Vol5:New Face

 単調なバイパスを通り抜けてようやくアリスの家、にたどり着いた。

 「たっだいまー!シャルちゃんも入りな。」

 「えっ...どうも。」

 さすがアメリカというべきか、広い。玄関を抜けると赤紫...野菜ジュースみたいなカーペットの上にソファが置かれている。

 「広...。」

 「別に普通よ。」

 女の子の家に行くとあってドキドキしていたが、着いてみると普通の家だった。

 「そういえば、お父さんとかどこにいんだ?」

 「あぁ、父さんは今頃倉庫でMINIMIかなんかいじってるわ。」

 さすが合衆国というべきか、スケールがでかい。...いや、いくら合衆国でもこれは普通ではないだろう。冷静にあたりを見渡してみると普通にAR-15系の銃が4丁かかってるし、チームフラッグらしき旗が壁にかかっている。
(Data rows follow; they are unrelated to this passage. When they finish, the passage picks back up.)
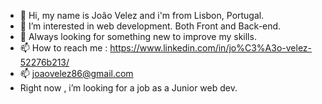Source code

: - 👋 Hi, my name is João Velez and i'm from Lisbon, Portugal.
- 👀 I’m interested in web development. Both Front and Back-end.
- 🌱 Always looking for something new to improve my skills.
- 📫 How to reach me : https://www.linkedin.com/in/jo%C3%A3o-velez-52276b213/  
- 📫 joaovelez86@gmail.com 
- Right now , i’m looking for a job as a Junior web dev.

<!---
joaovelez86/joaovelez86 is a ✨ special ✨ repository because its `README.md` (this file) appears on your GitHub profile.
You can click the Preview link to take a look at your changes.
--->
これ、アリスの父さんはPMCなのでは!?アリスの父親ってもしかしたらめっちゃ怖いのでは!?

 「もうすぐご飯だから、お父さん来るんじゃない?」

 「えっ...心の準備が...。」

 そんなもん用意する前に...

  「へーいMy daughter!遅かったじゃあねぇか!心配したぜ!」

 「こっちこそ!また家でドンパチしてないからヒヤヒヤしてた!」

 ずいぶんフレンドリーかつ豪快でワイルドな人だった。

 「そしてこっちはシャルロット!俺はクーパー!しばらくよろしくな!」

 手を突き出してきた。

 「えっ...。」

 何これ。どうすればいいの?

 「そうだよなぁ。いきなりお兄さんが握手をしようったって嫌だよなぁ...」

 「お兄さん、じゃないでしょ!」

 しょんぼりさせてしまった。

 「いや、大丈夫です!!」

 慌ててぎゅっと手を握る。

 「そうか、そう来ないとな!」

 ブンブン振り回された。

 「じゃ、お前も家族ってことで飯にすっか!」

......

 夕飯はこんがりと焼き目のついたトマホークステーキだった。

 「いただきます。」

 ステーキにナイフを入れる。ナイフ越しにしっかりとした弾力が伝わってくる。刃を入れるたびに肉汁が滲み出てくる。いざ、口に入れる。

 「んんっ」

 日本の肉と比べて確かに硬い肉ではある。しかしその硬さが肉汁をしっかりホールドして破壊力を増している。

 「うまいか?」

 そりゃあもう!しかし言葉にできずただ首を縦に振るしか出来なかった。

 付け合わせのマッシュポテトも肉汁をうまく吸っていて、まるでもう一種類の肉を食べているようだった。

 「ご馳走様でした!」

......

 さて、今日も疲れたし、寝るか。そう思った時だった。

 「シャルちゃん、シャワー浴びないの?」

 「いや、もう寝たいんだけど。」

 「ははは、それじゃ汚いわよ風呂入んなさい。もしかして、1人じゃ怖い?」

 「そんなわけあるか!」

 結局シャワーを浴びることになった。

 上に羽織っていた薄手のパーカーを脱ぐ。汗が染みている。これ絶対臭うだろ。 そう思いつつ少し嗅いでみる。...いい匂いだ。おおよそDKからしてはいけない匂い...って、俺女だったんだ!

 「シャルちゃん何やってんの?」

 「ひっ!」

 何やってんのはこっちのセリフだ!なんで人の風呂覗こうとしてんだよ!

 「なんでのぞいてくんだよ!」

 「だって...なんかシャルちゃんが心配で...。」

 とりあえず、まだ女体をみる覚悟はできていない。なので目を瞑って服を全部脱ぎ捨てて風呂場の中へ入る。薄目を開けて鏡を見る。やはり金髪緑目の美少女フェイスだ。勇気を出して下の方へ視線をやる。わずかに、しかし確かに主張する胸のライン、そして伸びやかな四肢。全体的に人形細工と間違うぐらいの美しさだった。

 そしてもちろんのこと...

 「ない...」

 完全に女の子、それもかなりの美少女になってしまった。なんだろう、この気持ち。わからん。

 「シャルちゃん、髪ちゃんと洗わないとヤバいよ!」

 「わかった。」

 はぁー。こんなんなっちゃったから、ね。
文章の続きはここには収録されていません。